HDFC Bank’s performance during the latest March quarter has not deviated much from the past, except for the increase in provisioning.
In fact, loan growth that had slowed over the past two quarters, picked up well in the March quarter. Importantly though, what has calmed investors’ nerves is the management stating that the RBI found no divergence in HDFC Bank’s asset classification and provisioning from the norms.
This relief is notable, in light of YES Bank falling victim to the RBI’s directive and reporting a sharp rise in bad loans in the latest March quarter.
The increase in provisioning in the case of HDFC Bank is mainly on account of loans that were not declared as NPAs in the December quarter, due to RBI relaxing the NPA recognition norms post-demonetisation.
Classifying these as bad loans in the March quarter has led to the substantial increase in provisioning. Nonetheless, an 18 per cent growth in profit on the back of 19 per cent growth in loans and stable margins, is noteworthy at a time when the sector is still grappling with 5 per cent loan growth levels.
On healthy wicketThe pick-up in loans during the March quarter, after a small blip in the previous two quarters, is a key positive. After clocking 22-27 per cent year-on-year growth in loans for many quarters, HDFC Bank had delivered marginally lower loan growth in the September (18 per cent y-o-y) and December (13 per cent y-o-y) quarters. This was mainly due to lower traction in corporate loans.
The 19 per cent overall growth in the March quarter has been driven by healthy expansion in both retail and corporate loans that grew 26.6 per cent and 20.7 per cent, respectively. In the December quarter, two factors impacted HDFC Bank’s corporate loan growth. One, the unwinding of the leveraged product the bank offered under the FCNR deposit scheme to the tune of $2 billion. And, two, repayment of some of the working capital loans by SMEs post-demonetisation.
Normalisation of some of these events has helped corporate loans pick up in the March quarter.
HDFC Bank’s retail loans continue to report healthy broad-based growth.
Stress under checkThe bank’s loan delinquency continues to be low. Gross non-performing assets (GNPAs) stood at 1.05 per cent as of March 2017, stable over the previous quarter and only a tad higher than 0.94 per cent as on March 2016.
A few points though are worth noting.
While as a proportion of overall loans, the bank has been able to maintain stable asset quality, in absolute terms, there has been a steady rise in bad loans over the past couple of quarters.
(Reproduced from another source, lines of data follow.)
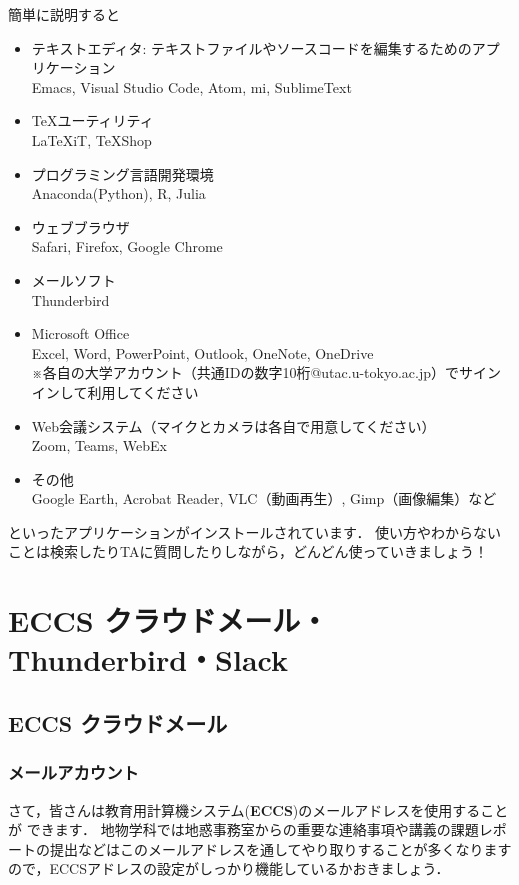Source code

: \documentclass{jarticle}
\begin{document}
簡単に説明すると
\begin{itemize}
  \item テキストエディタ: テキストファイルやソースコードを編集するためのアプリケーション\\
    Emacs, Visual Studio Code, Atom, mi, SublimeText
  \item \TeX ユーティリティ\\
    LaTeXiT, TeXShop
  \item プログラミング言語開発環境\\
    Anaconda(Python), R, Julia
  \item ウェブブラウザ\\
    Safari, Firefox, Google Chrome
  \item メールソフト\\
    Thunderbird
  \item Microsoft Office\\
    Excel, Word, PowerPoint, Outlook, OneNote, OneDrive\\
    ※各自の大学アカウント（共通IDの数字10桁@utac.u-tokyo.ac.jp）でサインインして利用してください
  \item Web会議システム（マイクとカメラは各自で用意してください）\\
    Zoom, Teams, WebEx
  \item その他\\
    Google Earth, Acrobat Reader, VLC（動画再生）, Gimp（画像編集）など
\end{itemize}
といったアプリケーションがインストールされています．
使い方やわからないことは検索したりTAに質問したりしながら，どんどん使っていきましょう！

\newpage
\section{ECCS クラウドメール・Thunderbird・Slack}
\subsection{ECCS クラウドメール}
\subsubsection{メールアカウント}
さて，皆さんは教育用計算機システム({\bf ECCS})のメールアドレスを使用することが
できます．
地物学科では地惑事務室からの重要な連絡事項や講義の課題レポートの提出などはこのメールアドレスを通してやり取りすることが多くなりますので，ECCSアドレスの設定がしっかり機能しているかおきましょう．
\end{document}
Bad loans have been growing at 20-30 per cent year-on-year over the past four quarters, partly indicative of the overall stress within the system and also a result of the steady growth in loans. Provisioning though has not seen a significant rise up until now.
There has been a sequential rise of about ₹550 crore (76 per cent) in provisioning during the March quarter. Following demonetisation, the RBI had relaxed NPA recognition norms by 60 days (later by an additional 30 days) for loans of ₹1 crore or less. Of the total increase in provisioning, about ₹100 crore has been due to classifying such loans as NPA in the March quarter.